Rikuo menyesap pinggiran cangkirnya sebelum menyodorkan tangannya pada Tsurara.

"Kemarilah. Kita berbincang sebentar. Langit hari ini berbeda dari biasanya."

Tsurara ragu rona merah jambunya akan nampak terlihat. Jadi dia memberanikan diri untuk menatap mata tegas milik Nura Rikuo. Warna merah bagai darah yang terlihat sangat cantik, tapi juga mematikan.
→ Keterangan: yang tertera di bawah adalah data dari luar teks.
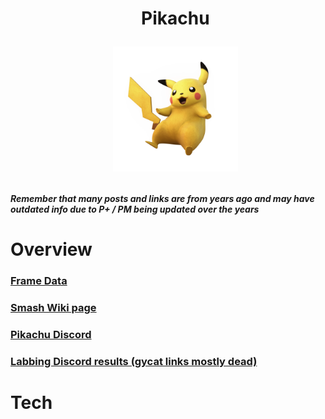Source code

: <div id="toc">
  <ul align="center" style="list-style: none">
      <summary> <h1>
        Pikachu
        <p><img src="/Images/Pikachu.png" alt="Pika png" width=200></p?
  </ul>
</div>

<h4> <i>Remember that many posts and links are from years ago and may have outdated info due to P+ / PM being updated over the years</i>

<h1> Overview
<h3> <a href="https://rukaidata.com/P+/Pikachu/">Frame Data</a>
<h3> <a href="https://www.ssbwiki.com/Pikachu_(PM)/">Smash Wiki page</a>
<h3> <a href="https://discord.com/invite/ZQDJvay">Pikachu Discord</a>
<h3> <a href="https://www.reddit.com/r/SSBPM/comments/ghnuo3/labbing_discord_results_pikachu/">Labbing Discord results (gycat links mostly dead)</a>

<h1> Tech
Tangan pun terulur dengan sendirinya. Bagai terhipnotis.

Ketika ujung jemari dingin sudah berkontak dengan ujung jari yang lain, Tsurara tersentak. Dirinya sudah duduk di samping sang pewaris selanjutnya.
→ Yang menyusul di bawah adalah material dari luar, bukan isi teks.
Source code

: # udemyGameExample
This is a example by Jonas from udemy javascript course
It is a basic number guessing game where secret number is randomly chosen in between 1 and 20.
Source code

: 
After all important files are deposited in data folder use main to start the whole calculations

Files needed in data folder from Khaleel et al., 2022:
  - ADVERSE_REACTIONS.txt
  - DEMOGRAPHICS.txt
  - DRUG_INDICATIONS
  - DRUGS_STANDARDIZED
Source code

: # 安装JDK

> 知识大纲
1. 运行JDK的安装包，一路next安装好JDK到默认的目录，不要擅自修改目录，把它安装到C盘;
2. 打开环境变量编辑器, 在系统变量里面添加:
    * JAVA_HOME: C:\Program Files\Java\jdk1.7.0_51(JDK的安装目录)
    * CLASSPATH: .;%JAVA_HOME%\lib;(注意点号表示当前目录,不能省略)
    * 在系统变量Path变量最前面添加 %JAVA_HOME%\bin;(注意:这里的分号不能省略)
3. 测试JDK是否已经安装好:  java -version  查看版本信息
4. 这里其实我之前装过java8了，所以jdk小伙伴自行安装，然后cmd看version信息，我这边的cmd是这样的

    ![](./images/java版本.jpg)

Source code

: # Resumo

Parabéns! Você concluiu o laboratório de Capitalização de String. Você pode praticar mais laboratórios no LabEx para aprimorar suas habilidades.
"Ri, Rikuo-sama… a…" "Hm?"

Siapapun pasti takkan bisa melanjutkan ucapannya ketika melihat senyum ramah dari sang pewaris ketiga. Itulah yang dipercaya Oikawa Tsurara, seorang Yuki-Onna yang sekujur tubuhnya seperti dilapisi oleh es tipis yang kasat mata. Namun tidak untuk hatinya. Dan, dia bersyukur hanya tubuhnya yang dilapisi oleh es kasat mata tersebut.

Tidak salah lagi. Tsurara memang menyukai Nura Rikuo seorang.

-fin-


(omake)

Di malam itu, di atas dahan pohon sakura itu, ujung jemari mereka sudah saling bersentuhan.

::


a/n(4): done. Maaf kalo ini Rikuo sjadyksabfy jadi kayak OOC. Tsurara-nya juga. Sumimasen… ;A;;;

LOL. Saya langsung jatuh cinta pas liat Rikuo. Mau pagi/malam… terserah. Dua-duanya keren sumpah! xD pokoknya TsuraraxRikuo itu pairing favoritku! FTW!

Nah, untuk omakenya yang gila pendek banget itu artinya Tsurara sama Rikuo hampir genggaman tangan x")

a/n(5): nah. Kurasa itu saja ya? Saya, Kiki. Sebagai author baru di fandom ini, mengucapkan terimakasih banyak-banyak kepada pembaca yang rela membaca fic ini tanpa mencelanya x'D hontouni arigato gosaimasu. Saa…! Sampai jumpa kapan-kapan ^^ Jaa nee!

**: yokai [siluman] . sandaime [pewaris ketiga] . waka [master] . sakazuki [cangkir khusus minum sake] . sake [minuman keras khas Jepang] . yuki-onna [wanita salju] .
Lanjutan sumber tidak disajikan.